Four chapters tell the story of a young man’s relationship and his adventures of everyday life with his Uncle Chestnut. Where the book succeeds is in describing the real Chesterton’s relationship with children. While he and his wife Francis never had any children of their own he spent plenty of time with children telling stories, putting on puppet shows, and not doubt teaching them his own upside-down perspective of life. His absentmindedness is of course portrayed and of some of the funniest stories about him involve this, such as telegraming his wife asking her where he was suppose to be.
Trying to give a Chestertonian outlook and a book to children is not the easiest task, I think for the most part the book does so in the limited aspects of his thoughts the book uses in the stories. I do like how this is done in a manner that is not artificial and I think that children would learn something from it. The last chapter in this short book was especially good in this regards. The stories do not really address Chesterton love of paradoxes to explain things, though it is understandable in a book of this type. There is certainly Chesterton’s view of looking at things in a different way and to see the seeming ordinary and average as part of the adventure of life.

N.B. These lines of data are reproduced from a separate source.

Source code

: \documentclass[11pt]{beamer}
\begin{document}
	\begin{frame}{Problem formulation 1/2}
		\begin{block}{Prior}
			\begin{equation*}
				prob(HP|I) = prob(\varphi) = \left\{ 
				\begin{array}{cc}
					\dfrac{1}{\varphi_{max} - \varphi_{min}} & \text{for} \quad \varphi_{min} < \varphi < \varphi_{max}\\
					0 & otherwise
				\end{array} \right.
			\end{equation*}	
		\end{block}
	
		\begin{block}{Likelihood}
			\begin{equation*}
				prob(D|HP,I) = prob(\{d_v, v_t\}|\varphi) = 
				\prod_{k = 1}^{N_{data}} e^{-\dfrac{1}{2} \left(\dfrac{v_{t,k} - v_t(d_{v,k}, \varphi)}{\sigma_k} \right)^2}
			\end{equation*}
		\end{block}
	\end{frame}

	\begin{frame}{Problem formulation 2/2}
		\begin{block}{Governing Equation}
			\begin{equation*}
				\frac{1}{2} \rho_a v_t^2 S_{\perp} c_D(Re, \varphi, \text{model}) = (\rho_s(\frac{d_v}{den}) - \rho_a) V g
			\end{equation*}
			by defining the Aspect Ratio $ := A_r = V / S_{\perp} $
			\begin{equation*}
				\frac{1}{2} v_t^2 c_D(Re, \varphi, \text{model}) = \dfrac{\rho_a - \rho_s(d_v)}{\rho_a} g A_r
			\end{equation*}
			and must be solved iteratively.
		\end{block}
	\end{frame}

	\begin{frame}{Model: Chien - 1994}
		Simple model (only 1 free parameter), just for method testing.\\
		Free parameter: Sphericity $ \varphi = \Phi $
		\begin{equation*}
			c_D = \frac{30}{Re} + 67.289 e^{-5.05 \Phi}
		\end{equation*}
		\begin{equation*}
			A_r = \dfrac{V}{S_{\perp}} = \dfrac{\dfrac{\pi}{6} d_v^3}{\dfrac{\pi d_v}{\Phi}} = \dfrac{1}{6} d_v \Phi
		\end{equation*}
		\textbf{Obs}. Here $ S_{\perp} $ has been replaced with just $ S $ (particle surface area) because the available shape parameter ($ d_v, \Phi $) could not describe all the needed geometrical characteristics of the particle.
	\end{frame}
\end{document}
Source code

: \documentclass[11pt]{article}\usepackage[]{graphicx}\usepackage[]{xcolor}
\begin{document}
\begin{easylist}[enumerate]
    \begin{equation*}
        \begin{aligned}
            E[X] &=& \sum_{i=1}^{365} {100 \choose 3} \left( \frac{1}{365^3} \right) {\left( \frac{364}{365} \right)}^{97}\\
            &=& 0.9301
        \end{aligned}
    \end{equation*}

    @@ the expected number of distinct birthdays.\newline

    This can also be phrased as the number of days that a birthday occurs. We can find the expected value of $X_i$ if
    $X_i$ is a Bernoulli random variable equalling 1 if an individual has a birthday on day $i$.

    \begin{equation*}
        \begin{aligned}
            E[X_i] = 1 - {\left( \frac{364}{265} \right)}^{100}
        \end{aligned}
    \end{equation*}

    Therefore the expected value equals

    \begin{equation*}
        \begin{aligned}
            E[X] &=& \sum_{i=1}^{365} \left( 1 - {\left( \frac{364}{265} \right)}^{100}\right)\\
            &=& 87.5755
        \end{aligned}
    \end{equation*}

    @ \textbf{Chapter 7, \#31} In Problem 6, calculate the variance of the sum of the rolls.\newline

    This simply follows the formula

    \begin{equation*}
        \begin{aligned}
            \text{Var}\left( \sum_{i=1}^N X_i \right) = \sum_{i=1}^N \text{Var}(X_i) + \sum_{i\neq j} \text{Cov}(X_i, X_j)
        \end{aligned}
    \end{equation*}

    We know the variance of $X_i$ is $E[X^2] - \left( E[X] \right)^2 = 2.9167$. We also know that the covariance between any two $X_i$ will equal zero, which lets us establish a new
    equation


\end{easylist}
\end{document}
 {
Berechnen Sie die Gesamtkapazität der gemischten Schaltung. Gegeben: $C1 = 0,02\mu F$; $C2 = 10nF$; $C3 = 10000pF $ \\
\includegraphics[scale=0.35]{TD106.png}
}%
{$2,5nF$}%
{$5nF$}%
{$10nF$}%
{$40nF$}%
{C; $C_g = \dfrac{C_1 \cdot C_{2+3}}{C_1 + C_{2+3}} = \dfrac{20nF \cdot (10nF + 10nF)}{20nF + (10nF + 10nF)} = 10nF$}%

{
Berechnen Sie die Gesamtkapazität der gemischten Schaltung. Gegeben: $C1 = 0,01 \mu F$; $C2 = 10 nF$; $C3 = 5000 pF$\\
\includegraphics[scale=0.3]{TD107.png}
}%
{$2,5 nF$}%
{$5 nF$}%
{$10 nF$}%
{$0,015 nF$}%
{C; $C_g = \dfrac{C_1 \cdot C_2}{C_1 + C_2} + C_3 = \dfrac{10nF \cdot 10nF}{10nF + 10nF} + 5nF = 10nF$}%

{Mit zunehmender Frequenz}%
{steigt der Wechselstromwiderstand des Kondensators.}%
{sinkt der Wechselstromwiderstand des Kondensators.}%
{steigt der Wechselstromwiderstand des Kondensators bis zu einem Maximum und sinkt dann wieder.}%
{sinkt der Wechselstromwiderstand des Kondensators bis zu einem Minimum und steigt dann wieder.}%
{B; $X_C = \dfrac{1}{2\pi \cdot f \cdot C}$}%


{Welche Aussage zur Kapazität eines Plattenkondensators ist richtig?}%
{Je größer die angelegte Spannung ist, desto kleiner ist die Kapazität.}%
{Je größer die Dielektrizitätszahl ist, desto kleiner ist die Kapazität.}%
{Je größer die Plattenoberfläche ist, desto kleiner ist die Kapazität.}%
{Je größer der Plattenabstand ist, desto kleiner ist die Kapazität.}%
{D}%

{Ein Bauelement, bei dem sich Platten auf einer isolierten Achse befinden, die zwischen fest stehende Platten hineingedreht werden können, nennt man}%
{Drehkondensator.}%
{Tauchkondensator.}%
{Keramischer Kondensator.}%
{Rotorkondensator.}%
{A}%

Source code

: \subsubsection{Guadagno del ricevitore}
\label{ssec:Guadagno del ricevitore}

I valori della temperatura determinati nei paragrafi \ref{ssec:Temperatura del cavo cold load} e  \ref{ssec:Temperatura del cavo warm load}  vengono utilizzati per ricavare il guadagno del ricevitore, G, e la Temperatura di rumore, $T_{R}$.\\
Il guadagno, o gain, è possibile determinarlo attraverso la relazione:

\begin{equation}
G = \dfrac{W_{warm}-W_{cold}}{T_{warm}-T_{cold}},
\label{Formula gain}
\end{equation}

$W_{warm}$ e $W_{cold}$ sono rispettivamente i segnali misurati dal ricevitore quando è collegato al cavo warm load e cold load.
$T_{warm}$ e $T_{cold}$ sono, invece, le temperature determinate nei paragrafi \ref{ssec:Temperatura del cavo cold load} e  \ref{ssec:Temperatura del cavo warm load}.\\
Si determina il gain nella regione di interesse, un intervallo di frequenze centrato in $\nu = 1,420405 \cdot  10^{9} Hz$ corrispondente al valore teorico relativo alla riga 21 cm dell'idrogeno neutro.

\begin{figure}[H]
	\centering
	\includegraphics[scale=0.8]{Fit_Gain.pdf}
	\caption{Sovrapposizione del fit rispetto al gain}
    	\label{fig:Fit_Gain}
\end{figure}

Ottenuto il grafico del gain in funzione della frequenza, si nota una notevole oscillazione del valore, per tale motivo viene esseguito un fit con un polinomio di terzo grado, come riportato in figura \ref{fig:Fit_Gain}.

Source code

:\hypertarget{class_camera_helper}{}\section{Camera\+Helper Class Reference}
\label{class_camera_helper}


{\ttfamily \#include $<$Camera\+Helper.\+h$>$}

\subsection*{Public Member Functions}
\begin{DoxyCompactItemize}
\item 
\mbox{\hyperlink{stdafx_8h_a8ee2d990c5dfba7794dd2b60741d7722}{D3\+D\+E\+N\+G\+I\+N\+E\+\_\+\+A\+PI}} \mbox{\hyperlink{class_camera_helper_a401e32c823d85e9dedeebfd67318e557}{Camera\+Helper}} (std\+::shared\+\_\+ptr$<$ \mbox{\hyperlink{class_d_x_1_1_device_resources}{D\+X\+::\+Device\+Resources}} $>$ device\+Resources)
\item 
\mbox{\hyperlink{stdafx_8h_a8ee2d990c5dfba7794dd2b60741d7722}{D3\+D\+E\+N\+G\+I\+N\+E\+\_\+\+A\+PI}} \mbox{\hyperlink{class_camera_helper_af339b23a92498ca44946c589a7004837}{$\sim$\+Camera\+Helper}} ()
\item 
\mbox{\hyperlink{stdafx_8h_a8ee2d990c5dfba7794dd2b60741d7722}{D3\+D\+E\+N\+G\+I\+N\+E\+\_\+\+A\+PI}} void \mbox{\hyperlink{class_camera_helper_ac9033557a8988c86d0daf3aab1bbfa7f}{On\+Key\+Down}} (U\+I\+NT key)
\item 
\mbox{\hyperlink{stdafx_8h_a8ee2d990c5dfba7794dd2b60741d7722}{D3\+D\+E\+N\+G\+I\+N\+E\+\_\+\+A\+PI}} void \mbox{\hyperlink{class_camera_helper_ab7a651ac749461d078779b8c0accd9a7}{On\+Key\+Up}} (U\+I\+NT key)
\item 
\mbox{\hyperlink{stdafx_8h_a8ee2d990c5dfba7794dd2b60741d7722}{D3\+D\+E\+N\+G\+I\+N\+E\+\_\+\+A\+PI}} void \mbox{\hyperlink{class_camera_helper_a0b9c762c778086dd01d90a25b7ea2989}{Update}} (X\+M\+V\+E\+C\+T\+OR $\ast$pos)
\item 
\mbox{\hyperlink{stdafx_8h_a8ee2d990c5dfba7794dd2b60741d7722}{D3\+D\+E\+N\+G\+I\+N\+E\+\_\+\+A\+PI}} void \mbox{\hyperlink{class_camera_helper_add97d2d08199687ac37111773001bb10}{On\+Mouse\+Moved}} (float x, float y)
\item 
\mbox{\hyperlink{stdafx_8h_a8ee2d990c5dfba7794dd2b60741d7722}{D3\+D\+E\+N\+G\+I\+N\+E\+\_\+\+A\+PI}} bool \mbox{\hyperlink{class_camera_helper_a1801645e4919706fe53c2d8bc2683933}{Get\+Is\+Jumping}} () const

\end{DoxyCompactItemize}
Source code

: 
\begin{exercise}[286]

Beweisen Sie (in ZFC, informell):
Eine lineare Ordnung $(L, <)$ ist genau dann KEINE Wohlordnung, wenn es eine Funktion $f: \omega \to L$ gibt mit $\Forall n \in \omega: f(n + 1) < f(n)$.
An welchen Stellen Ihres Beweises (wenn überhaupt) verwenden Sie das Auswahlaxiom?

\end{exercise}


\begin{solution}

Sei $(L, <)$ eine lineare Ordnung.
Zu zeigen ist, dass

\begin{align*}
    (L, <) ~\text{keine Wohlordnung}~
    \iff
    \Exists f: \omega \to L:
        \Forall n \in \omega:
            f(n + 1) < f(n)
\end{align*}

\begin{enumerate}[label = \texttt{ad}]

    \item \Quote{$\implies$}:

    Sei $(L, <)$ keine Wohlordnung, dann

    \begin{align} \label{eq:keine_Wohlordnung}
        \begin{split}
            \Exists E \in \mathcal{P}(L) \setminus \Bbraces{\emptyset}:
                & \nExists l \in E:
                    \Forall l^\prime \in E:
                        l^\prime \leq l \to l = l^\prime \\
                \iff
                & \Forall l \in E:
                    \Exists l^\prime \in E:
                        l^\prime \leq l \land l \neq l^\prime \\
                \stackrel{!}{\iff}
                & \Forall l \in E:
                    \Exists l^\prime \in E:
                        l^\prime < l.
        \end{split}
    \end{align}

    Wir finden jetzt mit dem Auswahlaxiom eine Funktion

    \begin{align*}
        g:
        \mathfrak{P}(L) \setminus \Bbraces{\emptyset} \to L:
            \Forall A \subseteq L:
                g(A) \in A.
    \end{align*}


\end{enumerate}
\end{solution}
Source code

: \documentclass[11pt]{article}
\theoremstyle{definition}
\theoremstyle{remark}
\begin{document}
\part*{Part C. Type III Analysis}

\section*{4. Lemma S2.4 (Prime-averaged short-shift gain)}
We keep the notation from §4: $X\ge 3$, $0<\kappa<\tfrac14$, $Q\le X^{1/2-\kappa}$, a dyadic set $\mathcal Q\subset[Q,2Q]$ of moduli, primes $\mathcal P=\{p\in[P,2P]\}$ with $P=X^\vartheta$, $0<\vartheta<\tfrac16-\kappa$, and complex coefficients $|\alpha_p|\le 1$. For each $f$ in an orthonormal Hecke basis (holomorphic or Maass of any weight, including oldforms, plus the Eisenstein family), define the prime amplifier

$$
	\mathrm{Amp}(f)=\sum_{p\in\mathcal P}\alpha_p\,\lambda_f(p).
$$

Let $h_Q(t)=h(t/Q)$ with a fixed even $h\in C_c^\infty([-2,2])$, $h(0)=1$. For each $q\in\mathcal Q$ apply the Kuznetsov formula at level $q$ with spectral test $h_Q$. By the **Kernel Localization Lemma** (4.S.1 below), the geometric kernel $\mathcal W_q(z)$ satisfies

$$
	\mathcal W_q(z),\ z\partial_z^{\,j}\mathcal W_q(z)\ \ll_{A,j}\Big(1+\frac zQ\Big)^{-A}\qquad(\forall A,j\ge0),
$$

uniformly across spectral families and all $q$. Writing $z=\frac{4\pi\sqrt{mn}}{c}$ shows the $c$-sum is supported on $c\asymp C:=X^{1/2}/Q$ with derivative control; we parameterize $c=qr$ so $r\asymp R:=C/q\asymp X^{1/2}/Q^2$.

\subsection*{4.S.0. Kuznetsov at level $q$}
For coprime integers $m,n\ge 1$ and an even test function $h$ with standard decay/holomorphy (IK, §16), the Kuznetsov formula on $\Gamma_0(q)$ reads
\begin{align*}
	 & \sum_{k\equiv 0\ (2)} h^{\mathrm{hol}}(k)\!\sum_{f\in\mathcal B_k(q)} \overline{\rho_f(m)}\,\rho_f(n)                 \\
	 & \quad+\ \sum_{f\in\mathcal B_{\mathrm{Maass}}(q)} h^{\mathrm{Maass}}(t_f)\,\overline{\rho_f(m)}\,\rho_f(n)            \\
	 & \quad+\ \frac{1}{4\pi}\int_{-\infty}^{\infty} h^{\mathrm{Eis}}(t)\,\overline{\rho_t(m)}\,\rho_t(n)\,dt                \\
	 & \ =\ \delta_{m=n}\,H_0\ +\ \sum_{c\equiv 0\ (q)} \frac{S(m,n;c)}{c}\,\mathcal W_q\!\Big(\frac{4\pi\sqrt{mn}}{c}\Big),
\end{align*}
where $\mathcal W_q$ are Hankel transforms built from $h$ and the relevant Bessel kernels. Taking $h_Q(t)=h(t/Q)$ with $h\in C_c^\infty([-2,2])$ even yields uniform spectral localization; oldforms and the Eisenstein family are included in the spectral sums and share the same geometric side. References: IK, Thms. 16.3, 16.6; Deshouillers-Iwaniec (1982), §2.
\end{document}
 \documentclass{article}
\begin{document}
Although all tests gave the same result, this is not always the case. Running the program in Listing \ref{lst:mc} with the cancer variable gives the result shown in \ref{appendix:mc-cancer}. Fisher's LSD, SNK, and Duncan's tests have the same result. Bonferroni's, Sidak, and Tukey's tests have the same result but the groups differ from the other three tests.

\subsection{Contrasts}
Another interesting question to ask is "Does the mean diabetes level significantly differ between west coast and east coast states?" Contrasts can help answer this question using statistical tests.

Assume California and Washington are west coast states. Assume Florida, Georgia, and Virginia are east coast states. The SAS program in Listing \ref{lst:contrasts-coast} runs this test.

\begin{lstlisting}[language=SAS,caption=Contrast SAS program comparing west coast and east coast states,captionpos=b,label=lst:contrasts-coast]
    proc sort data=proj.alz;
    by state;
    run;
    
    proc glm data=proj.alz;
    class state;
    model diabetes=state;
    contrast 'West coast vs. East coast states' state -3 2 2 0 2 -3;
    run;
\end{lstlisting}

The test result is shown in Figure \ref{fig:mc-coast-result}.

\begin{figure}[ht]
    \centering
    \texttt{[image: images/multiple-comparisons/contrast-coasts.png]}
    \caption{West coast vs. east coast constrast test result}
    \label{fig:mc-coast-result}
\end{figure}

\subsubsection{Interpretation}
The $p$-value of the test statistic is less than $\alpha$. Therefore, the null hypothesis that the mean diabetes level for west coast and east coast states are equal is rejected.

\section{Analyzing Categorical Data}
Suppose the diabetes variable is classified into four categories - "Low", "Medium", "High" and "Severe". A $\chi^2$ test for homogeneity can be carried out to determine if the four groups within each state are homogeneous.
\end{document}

At the end there is a short biography of G.K. Chesterton along with a couple pages of selected quotes.
The book is written as if Chesterton is living in the present day so there are some references to modern culture used to make the points. As someone who has read much about him along with his writings it was rather disconcerting since I always frame him in the time he lived in. I can certainly recommend this book as an introduction to G.K. Chesterton for children. The problem is once you get them interested what can you have them read of his works? The Father Brown Reader: Stories from Chesterton would be a good followup.
One caveat, two spelling errors in the book mar an otherwise good resource. Update: Apparently this was fixed in editions available now.
4 comments
Thanks for the review!
Thanks to POD technology, the spelling errors were corrected already. Only the first small print run was affected (you can see Amazon’s “Look Inside” preview has a corrected version).
If you order from Amazon, Barnes & Noble, etc. you’ll get the corrected one now. If you order from UncleChestnut.com (and get one of the last remaining ones from the first batch), you’ll get a note with your special first printing edition with an apologetic comment that, as Chesterton would say, “If a thing is worth doing, it is worth doing badly.”
I’d recommend Tales of the Longbow or The Napoleon of Notting Hill for younger readers, in addition to Nancy Brown’s selection of Father Brown stories.
There will also be more Uncle Chestnut books in the future dealing with other aspects of his perspective and philosophy.
The grammar errors in this post are a distraction to the content. It is particularly ironic that the last sentence talks about two spelling errors!
Sounds like a good book thanks for alerting us to it.
Rickg, your’e right. Hopefully I corrected the worst of it.